The decision to seek a franchise extension to October 2015 on the route connecting London to Bristol and Cardiff comes despite Aberdeen-based FirstGroup allowing its current deal to expire in early 2013 rather than 2016 in a move that saved it an estimated £800m in premium payments.
The Department for Transport said operators would not be re-imbursed bid costs as it made a raft of changes to its troubled franchising auction round, including altering proposals for another rail franchise in southern England for which Stagecoach, the Perth-based rail and bus operator, had also been shortlisted.
The Government is also negotiating with FirstGroup over a similar extension to its First Capital Connect London commuter franchise.
Analysts said the development is good for debt-laden FirstGroup because it gives it continued access to the massive season ticket revenues of the Great Western and Capital Connect rail franchises.
It is understood shortlisted bidders for Great Western have spent up to £10m each devising proposals for what is seen as a particularly complex franchise.
The Department for Transport said: "In keeping with the relevant invitations to tender, which made clear that bidders are responsible for their own costs, the Secretary of State does not believe it would be appropriate to reimburse bidders."
A Stagecoach spokesman said: "We put a huge amount of effort into developing detailed plans to deliver the Government's aspirations and improve train services for passengers.

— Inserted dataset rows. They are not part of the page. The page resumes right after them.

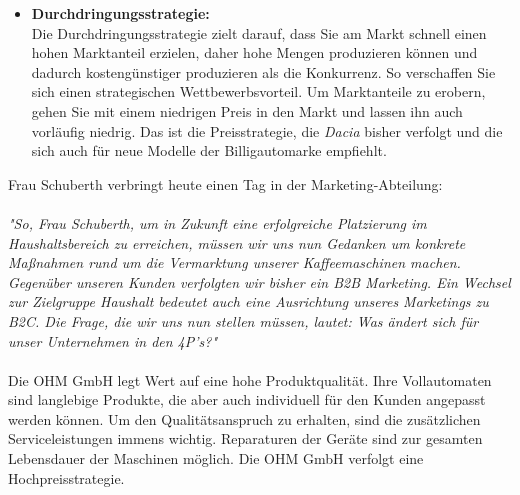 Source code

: {{\begin{itemize}
    \item \textbf{Durchdringungsstrategie:} \\
    Die Durchdringungsstrategie zielt darauf, dass Sie am Markt schnell einen hohen Marktanteil erzielen, daher hohe Mengen produzieren können und dadurch kostengünstiger produzieren als die Konkurrenz. 
    So verschaffen Sie sich einen strategischen Wettbewerbsvorteil. 
    Um Marktanteile zu erobern, gehen Sie mit einem niedrigen Preis in den Markt und lassen ihn auch vorläufig niedrig. 
    Das ist die Preisstrategie, die \textit{Dacia} bisher verfolgt und die sich auch für neue Modelle der Billigautomarke empfiehlt.
\end{itemize}
}


Frau Schuberth verbringt heute einen Tag in der Marketing-Abteilung: 
\\~\\
\textit{"So, Frau Schuberth, um in Zukunft eine erfolgreiche Platzierung im Haushaltsbereich zu erreichen, müssen wir uns nun Gedanken um konkrete Maßnahmen rund um die Vermarktung unserer Kaffeemaschinen machen. Gegenüber unseren Kunden verfolgten wir bisher ein B2B Marketing. Ein Wechsel zur Zielgruppe Haushalt bedeutet auch eine Ausrichtung unseres Marketings zu B2C. Die Frage, die wir uns nun stellen müssen, lautet: Was ändert sich für unser Unternehmen in den 4P’s?"} 
\\~\\
Die OHM GmbH legt Wert auf eine hohe Produktqualität. Ihre Vollautomaten sind langlebige Produkte, die aber auch individuell für den Kunden angepasst werden können. Um den Qualitätsanspruch zu erhalten, sind die zusätzlichen Serviceleistungen immens wichtig. Reparaturen der Geräte sind zur gesamten Lebensdauer der Maschinen möglich. Die OHM GmbH verfolgt eine Hochpreisstrategie. 
\\~\\
}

It is extremely disappointing that investment has been wasted through no fault of our own."
Alongside FirstGroup and Stagecoach, shortlisted bidders for Great Western included National Express and Arriva, a division of Deutsche Bahn.
The Department of Transport exercised its right to extend the current contract with First Great Western by 28 weeks to October. It will now enter talks with FirstGroup for an additional two-year contract.

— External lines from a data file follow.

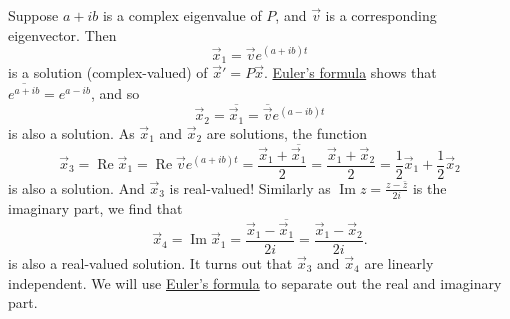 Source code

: Suppose $a + ib$ is a complex eigenvalue of $P$, and $\vec{v}$
is a corresponding eigenvector.  Then
\begin{equation*}
\vec{x}_1 = \vec{v} e^{(a+ib)t}
\end{equation*}
is a solution (complex-valued) of
${\vec{x}}' = P \vec{x}$.  \hyperref[eulersformula]{Euler's formula}
shows that $\overline{e^{a+ib}} =
e^{a-ib}$,
and so
\begin{equation*}
\vec{x}_2 = \overline{\vec{x}_1} = \overline{\vec{v}} e^{(a-ib)t}
\end{equation*}
is also a solution.
As $\vec{x}_1$ and $\vec{x}_2$ are solutions, the function
\begin{equation*}
\vec{x}_3 =
\operatorname{Re} \vec{x}_1 =
\operatorname{Re} \vec{v} e^{(a+ib)t} =
\frac{\vec{x}_1 + \overline{\vec{x}_1}}{2}  =
\frac{\vec{x}_1 + \vec{x}_2}{2} 
=
\frac{1}{2} \vec{x}_1 + \frac{1}{2}\vec{x}_2
\end{equation*}
is also a solution.  And $\vec{x}_3$ is real-valued!  Similarly as
$\operatorname{Im} z = \frac{z-\bar{z}}{2i}$ is the imaginary part, we find
that
\begin{equation*}
\vec{x}_4 =
\operatorname{Im} \vec{x}_1 =
\frac{\vec{x}_1 - \overline{\vec{x}_1}}{2i}  =
\frac{\vec{x}_1 - \vec{x}_2}{2i} .
\end{equation*}
is also a real-valued solution.  It turns out that $\vec{x}_3$ and
$\vec{x}_4$ are linearly independent.
We will use \hyperref[eulersformula]{Euler's formula}
to separate out the real and imaginary part.

\medskip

The news is a boost to FirstGroup after it was awarded the West Coast franchise, then stripped of it, after the discovery of "significant technical flaws" in the way the process was handled. The debacle led to Virgin Rail, a joint venture with Stagecoach, being handed a contract extension and the Government suspending all franchise bidding.
FirstGroup chief executive Tim O'Toole said: "The extension of First Great Western and First Capital Connect provides continuity and consistency for our passengers and enables us to continue to deliver considerable improvements."

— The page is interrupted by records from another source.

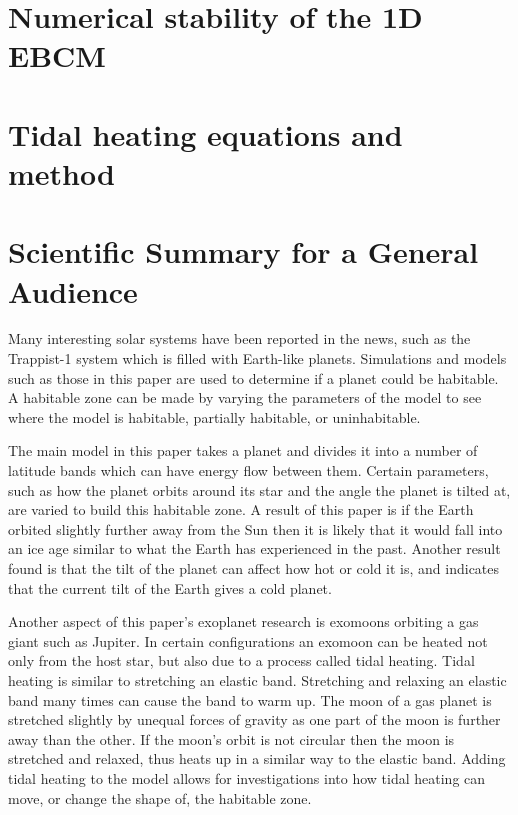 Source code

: \documentclass[12pt, onecolumn]{revtex4-2}    %
\begin{document}
\section{Numerical stability of the 1D EBCM} \label{appx:NumStability}

\section{Tidal heating equations and method} \label{appx:TidalHeatingEquationsMethod}

\clearpage

\section*{Scientific Summary for a General Audience}

Many interesting solar systems have been reported in the news, such as the Trappist-1 system which is filled with Earth-like planets.
Simulations and models such as those in this paper are used to determine if a planet could be habitable.
A habitable zone can be made by varying the parameters of the model to see where the model is habitable, partially habitable, or uninhabitable.

The main model in this paper takes a planet and divides it into a number of latitude bands which can have energy flow between them.
Certain parameters, such as how the planet orbits around its star and the angle the planet is tilted at, are varied to build this habitable zone.
A result of this paper is if the Earth orbited slightly further away from the Sun then it is likely that it would fall into an ice age similar to what the Earth has experienced in the past.
Another result found is that the tilt of the planet can affect how hot or cold it is, and indicates that the current tilt of the Earth gives a cold planet.

Another aspect of this paper's exoplanet research is exomoons orbiting a gas giant such as Jupiter.
In certain configurations an exomoon can be heated not only from the host star, but also due to a process called tidal heating.
Tidal heating is similar to stretching an elastic band.
Stretching and relaxing an elastic band many times can cause the band to warm up.
The moon of a gas planet is stretched slightly by unequal forces of gravity as one part of the moon is further away than the other.
If the moon's orbit is not circular then the moon is stretched and relaxed, thus heats up in a similar way to the elastic band.
Adding tidal heating to the model allows for investigations into how tidal heating can move, or change the shape of, the habitable zone.
\end{document}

Gert Zonneveld, analyst at Panmure Gordon, said: "We expect the company (FirstGroup) to earn a modest management fee on these franchise extensions. More importantly, the significant season ticket cash balances of First Great Western and First Capital Connect should remain with FirstGroup for another few years, which should support the balance sheet and partly address any short term rights issue speculation."
Stagecoach, run by Sir Brian Souter, is displeased by the Government's decision to change the proposed Thameslink, Southern and Great Northern franchise, of which Capital Connect's routes are a part, to a seven-year management-style contract. These typically pay an operator a fee set slightly above the cost of running the line with less scope for making changes.
Transport Secretary Patrick McLoughlin said: "We have had to take some tough decisions regarding franchising, and while they may provide a challenge, I believe the lessons we have learnt will help deliver a more robust system."
FirstGroup's shares rose 1p to 194p. Stagecoach closed down 1.5p at 306p.